» Assignment
Print nothing except the lines of the listing below from the line with "14 (1980) 2" to the line with "and Cotton Cloth.", each exactly as written, both ends included.

» Exercise materials
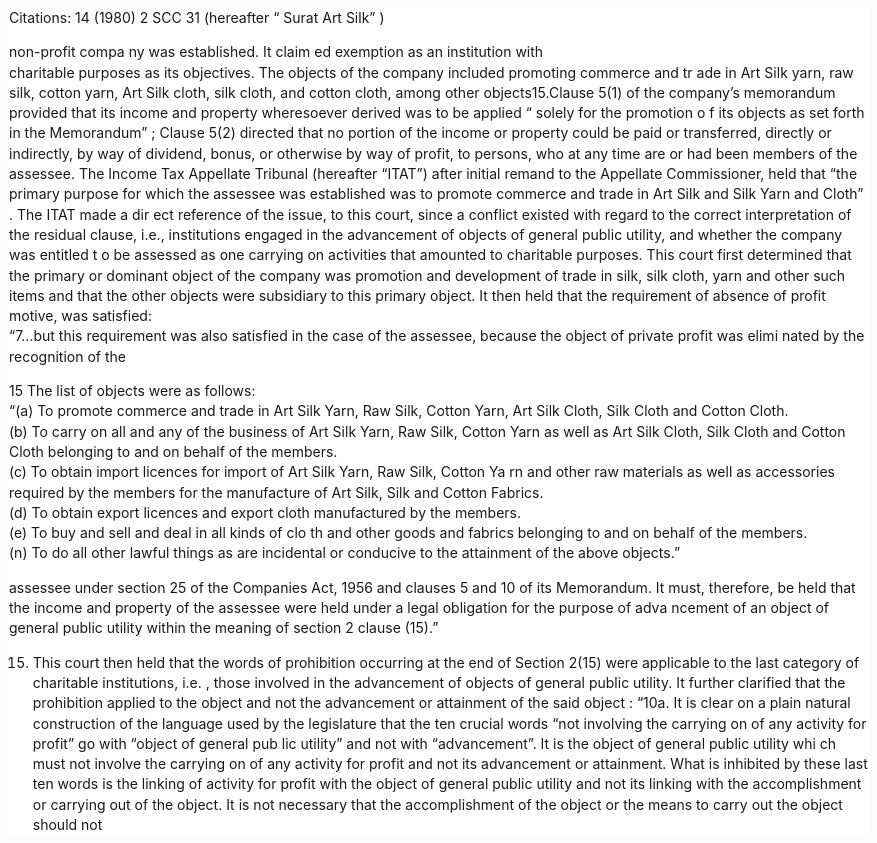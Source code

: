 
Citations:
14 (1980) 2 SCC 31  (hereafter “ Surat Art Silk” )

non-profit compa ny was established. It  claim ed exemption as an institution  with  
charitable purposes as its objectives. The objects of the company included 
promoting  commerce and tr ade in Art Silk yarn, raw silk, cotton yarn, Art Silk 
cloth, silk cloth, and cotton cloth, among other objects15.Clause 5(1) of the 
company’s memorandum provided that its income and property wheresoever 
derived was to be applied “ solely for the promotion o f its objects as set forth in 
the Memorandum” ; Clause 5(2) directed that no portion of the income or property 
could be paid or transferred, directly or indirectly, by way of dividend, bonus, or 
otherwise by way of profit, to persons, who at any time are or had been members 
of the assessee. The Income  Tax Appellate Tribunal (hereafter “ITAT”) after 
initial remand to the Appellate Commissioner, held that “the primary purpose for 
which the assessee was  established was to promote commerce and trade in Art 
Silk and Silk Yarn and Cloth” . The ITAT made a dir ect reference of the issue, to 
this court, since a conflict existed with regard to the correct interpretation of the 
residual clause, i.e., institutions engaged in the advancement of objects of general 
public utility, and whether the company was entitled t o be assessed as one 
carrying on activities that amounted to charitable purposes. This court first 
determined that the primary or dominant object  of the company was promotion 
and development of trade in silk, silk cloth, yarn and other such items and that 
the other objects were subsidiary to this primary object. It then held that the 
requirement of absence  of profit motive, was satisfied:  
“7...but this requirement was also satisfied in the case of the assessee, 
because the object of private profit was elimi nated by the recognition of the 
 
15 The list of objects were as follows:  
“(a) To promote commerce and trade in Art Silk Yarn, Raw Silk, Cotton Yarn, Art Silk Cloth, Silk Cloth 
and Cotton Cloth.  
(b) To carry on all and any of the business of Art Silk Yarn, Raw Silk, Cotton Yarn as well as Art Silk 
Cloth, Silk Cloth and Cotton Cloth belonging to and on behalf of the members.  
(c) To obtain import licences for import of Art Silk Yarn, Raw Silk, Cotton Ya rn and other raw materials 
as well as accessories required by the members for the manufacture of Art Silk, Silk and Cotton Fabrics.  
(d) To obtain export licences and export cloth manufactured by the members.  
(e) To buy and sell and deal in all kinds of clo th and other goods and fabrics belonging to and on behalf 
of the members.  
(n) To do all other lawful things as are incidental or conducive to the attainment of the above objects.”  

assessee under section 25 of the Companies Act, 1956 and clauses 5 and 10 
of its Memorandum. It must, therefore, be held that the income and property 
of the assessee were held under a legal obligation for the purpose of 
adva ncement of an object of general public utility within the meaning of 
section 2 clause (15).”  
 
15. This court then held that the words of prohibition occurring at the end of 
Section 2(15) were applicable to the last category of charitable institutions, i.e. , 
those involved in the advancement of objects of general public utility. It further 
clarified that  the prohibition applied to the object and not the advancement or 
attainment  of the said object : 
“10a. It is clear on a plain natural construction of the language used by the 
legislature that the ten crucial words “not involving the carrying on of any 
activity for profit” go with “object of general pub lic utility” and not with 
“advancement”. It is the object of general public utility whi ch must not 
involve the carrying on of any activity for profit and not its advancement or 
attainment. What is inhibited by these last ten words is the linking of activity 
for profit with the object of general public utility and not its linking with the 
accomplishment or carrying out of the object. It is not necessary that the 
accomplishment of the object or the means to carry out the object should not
* * *
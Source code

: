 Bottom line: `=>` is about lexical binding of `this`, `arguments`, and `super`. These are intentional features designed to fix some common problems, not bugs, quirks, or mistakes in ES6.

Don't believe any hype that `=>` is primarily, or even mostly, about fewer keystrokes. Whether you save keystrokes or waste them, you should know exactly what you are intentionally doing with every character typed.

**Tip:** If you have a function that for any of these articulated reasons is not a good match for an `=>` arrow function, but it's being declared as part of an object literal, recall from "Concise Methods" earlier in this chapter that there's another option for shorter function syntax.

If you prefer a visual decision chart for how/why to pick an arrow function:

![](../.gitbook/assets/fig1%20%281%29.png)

» Exercise result
14 (1980) 2 SCC 31  (hereafter “ Surat Art Silk” )

non-profit compa ny was established. It  claim ed exemption as an institution  with  
charitable purposes as its objectives. The objects of the company included 
promoting  commerce and tr ade in Art Silk yarn, raw silk, cotton yarn, Art Silk 
cloth, silk cloth, and cotton cloth, among other objects15.Clause 5(1) of the 
company’s memorandum provided that its income and property wheresoever 
derived was to be applied “ solely for the promotion o f its objects as set forth in 
the Memorandum” ; Clause 5(2) directed that no portion of the income or property 
could be paid or transferred, directly or indirectly, by way of dividend, bonus, or 
otherwise by way of profit, to persons, who at any time are or had been members 
of the assessee. The Income  Tax Appellate Tribunal (hereafter “ITAT”) after 
initial remand to the Appellate Commissioner, held that “the primary purpose for 
which the assessee was  established was to promote commerce and trade in Art 
Silk and Silk Yarn and Cloth” . The ITAT made a dir ect reference of the issue, to 
this court, since a conflict existed with regard to the correct interpretation of the 
residual clause, i.e., institutions engaged in the advancement of objects of general 
public utility, and whether the company was entitled t o be assessed as one 
carrying on activities that amounted to charitable purposes. This court first 
determined that the primary or dominant object  of the company was promotion 
and development of trade in silk, silk cloth, yarn and other such items and that 
the other objects were subsidiary to this primary object. It then held that the 
requirement of absence  of profit motive, was satisfied:  
“7...but this requirement was also satisfied in the case of the assessee, 
because the object of private profit was elimi nated by the recognition of the 
 
15 The list of objects were as follows:  
“(a) To promote commerce and trade in Art Silk Yarn, Raw Silk, Cotton Yarn, Art Silk Cloth, Silk Cloth 
and Cotton Cloth.  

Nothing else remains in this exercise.